▶ TASK TO CARRY OUT:
Print exactly the first lines of the records. Stop after the line containing "在每一行数据后对键进行检查的", and leave every picture out.

....

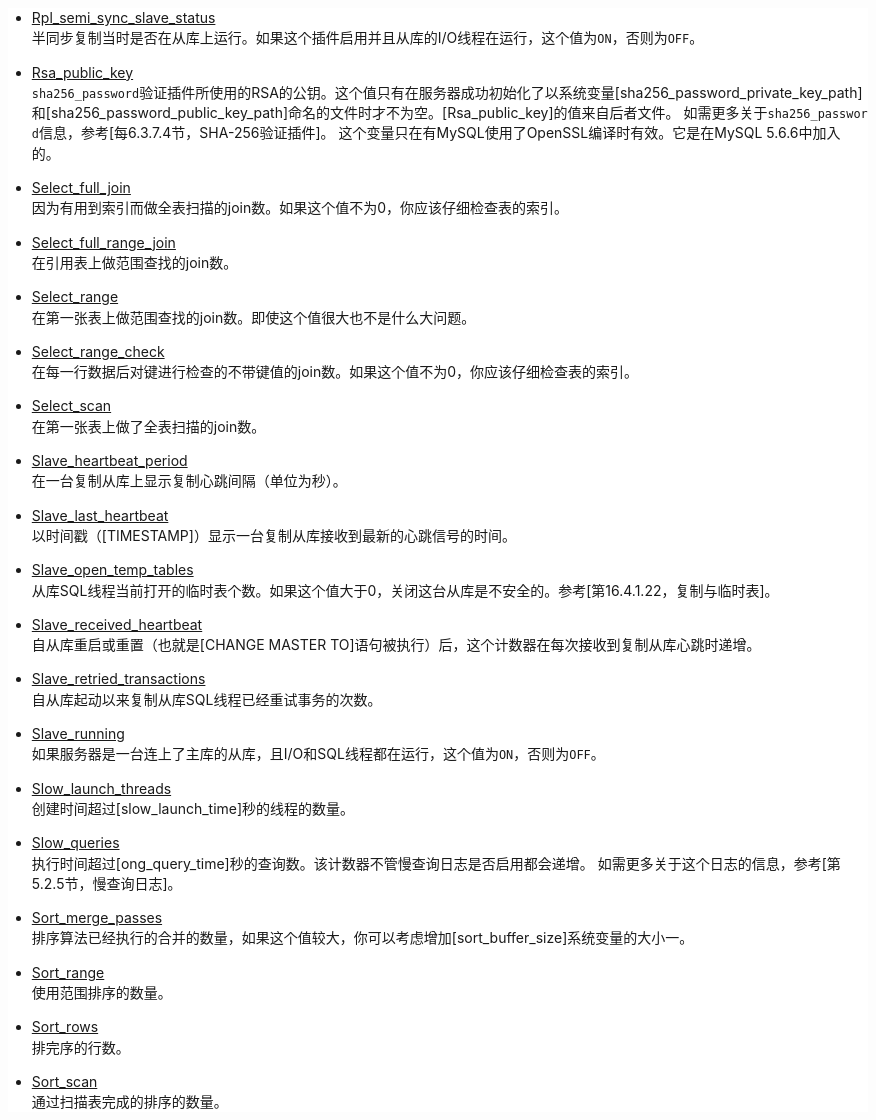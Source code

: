 * [Rpl_semi_sync_slave_status](id:statvar_Rpl_semi_sync_slave_status)  
半同步复制当时是否在从库上运行。如果这个插件启用并且从库的I/O线程在运行，这个值为`ON`，否则为`OFF`。

* [Rsa_public_key](id:statvar_Rsa_public_key)  
`sha256_password`验证插件所使用的RSA的公钥。这个值只有在服务器成功初始化了以系统变量[sha256_password_private_key_path]和[sha256_password_public_key_path]命名的文件时才不为空。[Rsa_public_key]的值来自后者文件。
如需更多关于`sha256_password`信息，参考[每6.3.7.4节，SHA-256验证插件]。
这个变量只在有MySQL使用了OpenSSL编译时有效。它是在MySQL 5.6.6中加入的。

* [Select_full_join](id:statvar_Select_full_join)  
因为有用到索引而做全表扫描的join数。如果这个值不为0，你应该仔细检查表的索引。

* [Select_full_range_join](id:statvar_Select_full_range_join)  
在引用表上做范围查找的join数。

* [Select_range](id:statvar_Select_range)  
在第一张表上做范围查找的join数。即使这个值很大也不是什么大问题。

* [Select_range_check](id:statvar_Select_range_check)  
在每一行数据后对键进行检查的不带键值的join数。如果这个值不为0，你应该仔细检查表的索引。

* [Select_scan](id:statvar_Select_scan)  
在第一张表上做了全表扫描的join数。

* [Slave_heartbeat_period](id:statvar_Slave_heartbeat_period)  
在一台复制从库上显示复制心跳间隔（单位为秒）。

* [Slave_last_heartbeat](id:statvar_Slave_last_heartbeat)  
以时间戳（[TIMESTAMP]）显示一台复制从库接收到最新的心跳信号的时间。

* [Slave_open_temp_tables](id:statvar_Slave_open_temp_tables)  
从库SQL线程当前打开的临时表个数。如果这个值大于0，关闭这台从库是不安全的。参考[第16.4.1.22，复制与临时表]。

* [Slave_received_heartbeat](id:statvar_Slave_received_heartbeat)  
自从库重启或重置（也就是[CHANGE MASTER TO]语句被执行）后，这个计数器在每次接收到复制从库心跳时递增。

* [Slave_retried_transactions](id:statvar_Slave_retried_transactions)  
自从库起动以来复制从库SQL线程已经重试事务的次数。

* [Slave_running](id:statvar_Slave_running)  
如果服务器是一台连上了主库的从库，且I/O和SQL线程都在运行，这个值为`ON`，否则为`OFF`。

* [Slow_launch_threads](id:statvar_Slow_launch_threads)  
创建时间超过[slow_launch_time]秒的线程的数量。

* [Slow_queries](id:statvar_Slow_queries)  
执行时间超过[ong_query_time]秒的查询数。该计数器不管慢查询日志是否启用都会递增。 如需更多关于这个日志的信息，参考[第5.2.5节，慢查询日志]。

* [Sort_merge_passes](id:statvar_Sort_merge_passes)  
排序算法已经执行的合并的数量，如果这个值较大，你可以考虑增加[sort_buffer_size]系统变量的大小一。

* [Sort_range](id:statvar_Sort_range)  
使用范围排序的数量。

* [Sort_rows](id:statvar_Sort_rows)  
排完序的行数。

* [Sort_scan](id:statvar_Sort_scan)  
通过扫描表完成的排序的数量。


[5.2.11]: http://dev.mysql.com/doc/refman/5.6/en/communication-errors.html
[binlog_stmt_cache_size]: http://dev.mysql.com/doc/refman/5.6/en/replication-options-binary-log.html#sysvar_binlog_stmt_cache_size
[^Rpl_semi_sync_master_wait_pos_backtraverse]: lark翻译：主库等待“回溯”事件（其二进制日志位置比之前等待的事件还要靠前的事件）的次数。“回溯”事件发生在事务等待回应的顺序与它们的事件写入日志的顺序不同时。
[SHOW_STATUS]: ../Chapter_13/13.07.05_SHOW_Syntax.md#13.07.05.36
[FLUSH_STATUS]: ../Chapter_13.07.06_Other_Administrative_Statements.md#13.07.06.03
[mysql_cluster]: ../Chapter_17/17.03.04_MySQL_Server_Options_and_Variables_for_MySQL_Cluster.md#17.03.04.04
[Connection_errors__xxx_]: http://dev.mysql.com/doc/refman/5.6/en/server-status-variables×.html#statvar_Connection_errors_xxx
[host_cache]: http://dev.mysql.com/doc/refman/5.6/en/host-cache-table.html
[binlog_cache_size]: http://dev.mysql.com/doc/refman/5.6/en/replication-options-binary-log.html#sysvar_binlog_cache_size
[Binlog_stmt_cache_disk_use]: http://dev.mysql.com/doc/refman/5.6/en/server-status-variables.html#statvar_Binlog_stmt_cache_disk_use
[delete]: http://dev.mysql.com/doc/refman/5.6/en/delete.html
[update]: http://dev.mysql.com/doc/refman/5.6/en/update.html
[statvar_Qcache_hits]: http://dev.mysql.com/doc/refman/5.6/en/server-status-variables.html#statvar_Qcache_hits
[query-cache-status-and-maintenance]: http://dev.mysql.com/doc/refman/5.6/en/query-cache-status-and-maintenance.html
[buffer_pool]: .
[pages]: .
[row_lock]: .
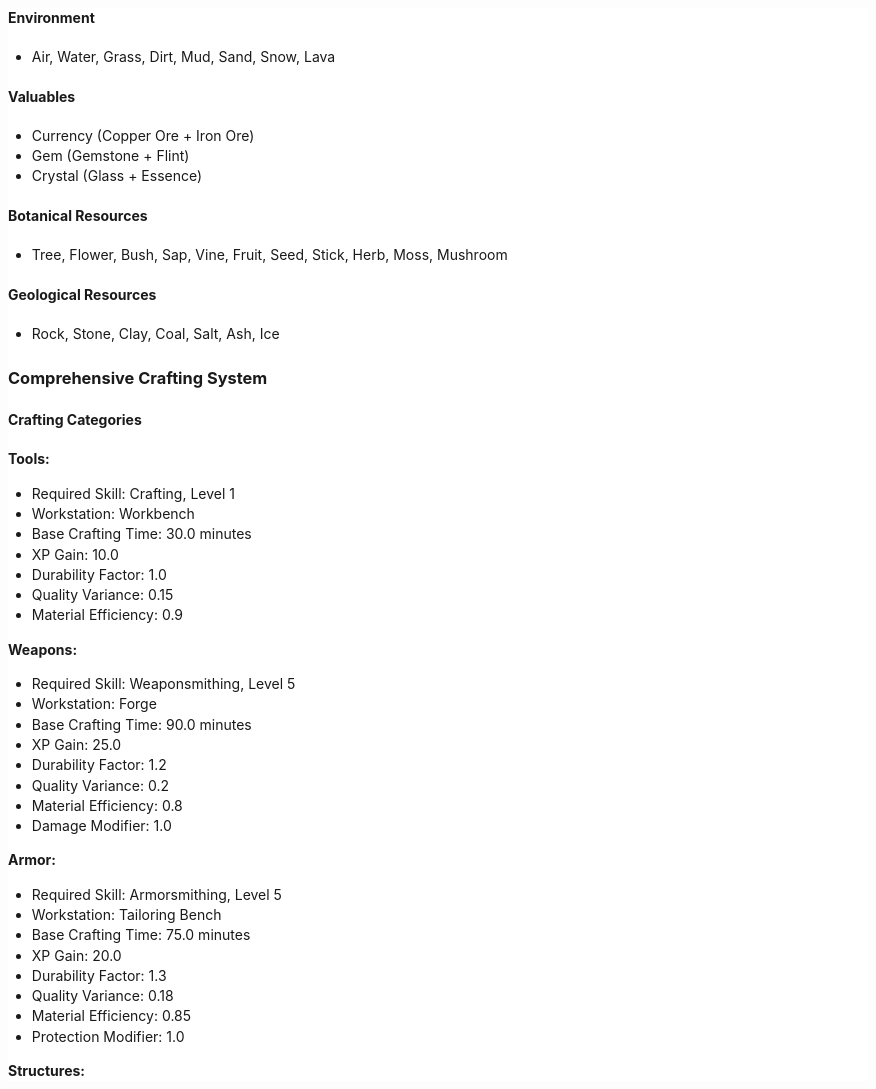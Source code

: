 #### Environment

- Air, Water, Grass, Dirt, Mud, Sand, Snow, Lava

#### Valuables

- Currency (Copper Ore + Iron Ore)
- Gem (Gemstone + Flint)
- Crystal (Glass + Essence)

#### Botanical Resources

- Tree, Flower, Bush, Sap, Vine, Fruit, Seed, Stick, Herb, Moss, Mushroom

#### Geological Resources

- Rock, Stone, Clay, Coal, Salt, Ash, Ice

### Comprehensive Crafting System

#### Crafting Categories

**Tools:**

- Required Skill: Crafting, Level 1
- Workstation: Workbench
- Base Crafting Time: 30.0 minutes
- XP Gain: 10.0
- Durability Factor: 1.0
- Quality Variance: 0.15
- Material Efficiency: 0.9

**Weapons:**

- Required Skill: Weaponsmithing, Level 5
- Workstation: Forge
- Base Crafting Time: 90.0 minutes
- XP Gain: 25.0
- Durability Factor: 1.2
- Quality Variance: 0.2
- Material Efficiency: 0.8
- Damage Modifier: 1.0

**Armor:**

- Required Skill: Armorsmithing, Level 5
- Workstation: Tailoring Bench
- Base Crafting Time: 75.0 minutes
- XP Gain: 20.0
- Durability Factor: 1.3
- Quality Variance: 0.18
- Material Efficiency: 0.85
- Protection Modifier: 1.0

**Structures:**
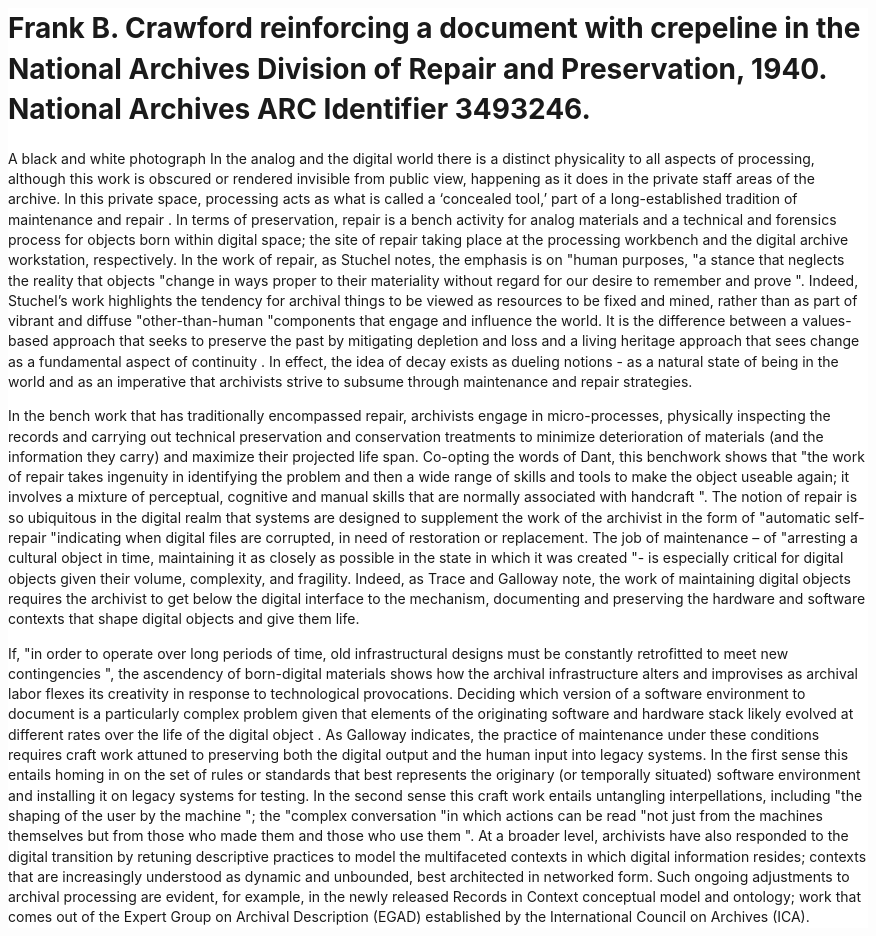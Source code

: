 
# Frank B. Crawford reinforcing a document with crepeline in the National Archives Division of Repair and Preservation, 1940. National Archives ARC Identifier 3493246. 

A black and white photograph 
In the analog and the digital world there is a distinct physicality to all aspects of processing, although this work is obscured or rendered invisible from public view, happening as it does in the private staff areas of the archive. In this private space, processing acts as what is called a ‘concealed tool,’ part of a long-established tradition of maintenance and repair . In terms of preservation, repair is a bench activity for analog materials and a technical and forensics process for objects born within digital space; the site of repair taking place at the processing workbench and the digital archive workstation, respectively. In the work of repair, as Stuchel notes, the emphasis is on "human purposes, "a stance that neglects the reality that objects "change in ways proper to their materiality without regard for our desire to remember and prove ". Indeed, Stuchel’s work highlights the tendency for archival things to be viewed as resources to be fixed and mined, rather than as part of vibrant and diffuse "other-than-human "components that engage and influence the world. It is the difference between a values-based approach that seeks to preserve the past by mitigating depletion and loss and a living heritage approach that sees change as a fundamental aspect of continuity . In effect, the idea of decay exists as dueling notions - as a natural state of being in the world and as an imperative that archivists strive to subsume through maintenance and repair strategies. 

In the bench work that has traditionally encompassed repair, archivists engage in micro-processes, physically inspecting the records and carrying out technical preservation and conservation treatments to minimize deterioration of materials (and the information they carry) and maximize their projected life span. Co-opting the words of Dant, this benchwork shows that "the work of repair takes ingenuity in identifying the problem and then a wide range of skills and tools to make the object useable again; it involves a mixture of perceptual, cognitive and manual skills that are normally associated with handcraft ". The notion of repair is so ubiquitous in the digital realm that systems are designed to supplement the work of the archivist in the form of "automatic self-repair "indicating when digital files are corrupted, in need of restoration or replacement. The job of maintenance – of "arresting a cultural object in time, maintaining it as closely as possible in the state in which it was created "- is especially critical for digital objects given their volume, complexity, and fragility. Indeed, as Trace and Galloway note, the work of maintaining digital objects requires the archivist to get below the digital interface to the mechanism, documenting and preserving the hardware and software contexts that shape digital objects and give them life. 

If, "in order to operate over long periods of time, old infrastructural designs must be constantly retrofitted to meet new contingencies ", the ascendency of born-digital materials shows how the archival infrastructure alters and improvises as archival labor flexes its creativity in response to technological provocations. Deciding which version of a software environment to document is a particularly complex problem given that elements of the originating software and hardware stack likely evolved at different rates over the life of the digital object . As Galloway indicates, the practice of maintenance under these conditions requires craft work attuned to preserving both the digital output and the human input into legacy systems. In the first sense this entails homing in on the set of rules or standards that best represents the originary (or temporally situated) software environment and installing it on legacy systems for testing. In the second sense this craft work entails untangling interpellations, including "the shaping of the user by the machine "; the "complex conversation "in which actions can be read "not just from the machines themselves but from those who made them and those who use them ". At a broader level, archivists have also responded to the digital transition by retuning descriptive practices to model the multifaceted contexts in which digital information resides; contexts that are increasingly understood as dynamic and unbounded, best architected in networked form. Such ongoing adjustments to archival processing are evident, for example, in the newly released Records in Context conceptual model and ontology; work that comes out of the Expert Group on Archival Description (EGAD) established by the International Council on Archives (ICA). 
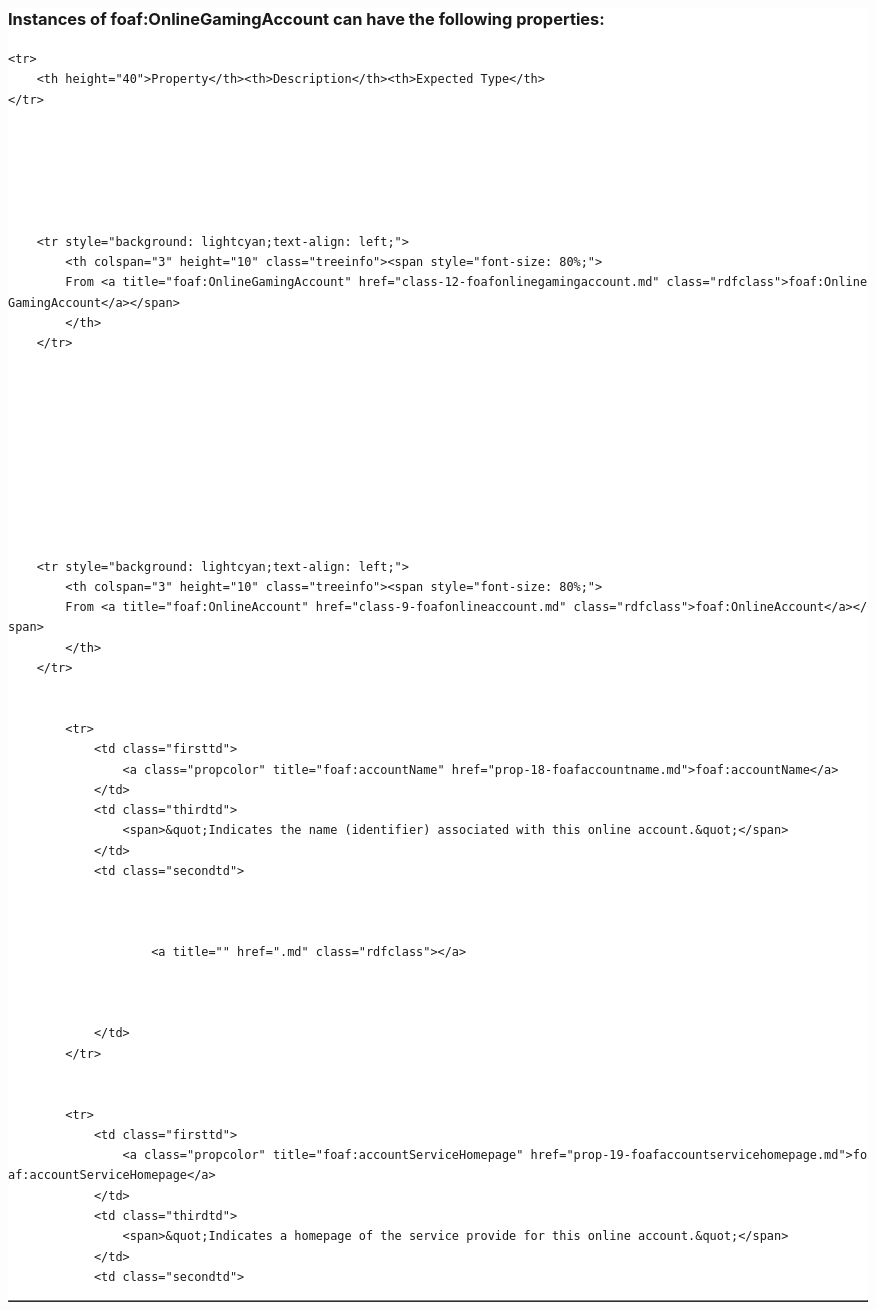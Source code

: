 


### Instances of foaf:OnlineGamingAccount can have the following properties:

<table border="1" cellspacing="3" cellpadding="5" class="classproperties table-hover ">

    <tr>
        <th height="40">Property</th><th>Description</th><th>Expected Type</th>
    </tr>

          

        
            
        
        <tr style="background: lightcyan;text-align: left;">
            <th colspan="3" height="10" class="treeinfo"><span style="font-size: 80%;">
            From <a title="foaf:OnlineGamingAccount" href="class-12-foafonlinegamingaccount.md" class="rdfclass">foaf:OnlineGamingAccount</a></span>
            </th>
        </tr>       

            

        

          

        
            
        
        <tr style="background: lightcyan;text-align: left;">
            <th colspan="3" height="10" class="treeinfo"><span style="font-size: 80%;">
            From <a title="foaf:OnlineAccount" href="class-9-foafonlineaccount.md" class="rdfclass">foaf:OnlineAccount</a></span>
            </th>
        </tr>       

            
            <tr>
                <td class="firsttd">
                    <a class="propcolor" title="foaf:accountName" href="prop-18-foafaccountname.md">foaf:accountName</a>         
                </td>
                <td class="thirdtd">
                    <span>&quot;Indicates the name (identifier) associated with this online account.&quot;</span>
                </td>
                <td class="secondtd">
                    
                    

                        <a title="" href=".md" class="rdfclass"></a>

                    
                    
                </td>
            </tr>

            
            <tr>
                <td class="firsttd">
                    <a class="propcolor" title="foaf:accountServiceHomepage" href="prop-19-foafaccountservicehomepage.md">foaf:accountServiceHomepage</a>         
                </td>
                <td class="thirdtd">
                    <span>&quot;Indicates a homepage of the service provide for this online account.&quot;</span>
                </td>
                <td class="secondtd">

....

▶ TASK SOLUTION:
Source code

: * [Rpl_semi_sync_slave_status](id:statvar_Rpl_semi_sync_slave_status)  
半同步复制当时是否在从库上运行。如果这个插件启用并且从库的I/O线程在运行，这个值为`ON`，否则为`OFF`。

* [Rsa_public_key](id:statvar_Rsa_public_key)  
`sha256_password`验证插件所使用的RSA的公钥。这个值只有在服务器成功初始化了以系统变量[sha256_password_private_key_path]和[sha256_password_public_key_path]命名的文件时才不为空。[Rsa_public_key]的值来自后者文件。
如需更多关于`sha256_password`信息，参考[每6.3.7.4节，SHA-256验证插件]。
这个变量只在有MySQL使用了OpenSSL编译时有效。它是在MySQL 5.6.6中加入的。

* [Select_full_join](id:statvar_Select_full_join)  
因为有用到索引而做全表扫描的join数。如果这个值不为0，你应该仔细检查表的索引。

* [Select_full_range_join](id:statvar_Select_full_range_join)  
在引用表上做范围查找的join数。

* [Select_range](id:statvar_Select_range)  
在第一张表上做范围查找的join数。即使这个值很大也不是什么大问题。

* [Select_range_check](id:statvar_Select_range_check)  
在每一行数据后对键进行检查的不带键值的join数。如果这个值不为0，你应该仔细检查表的索引。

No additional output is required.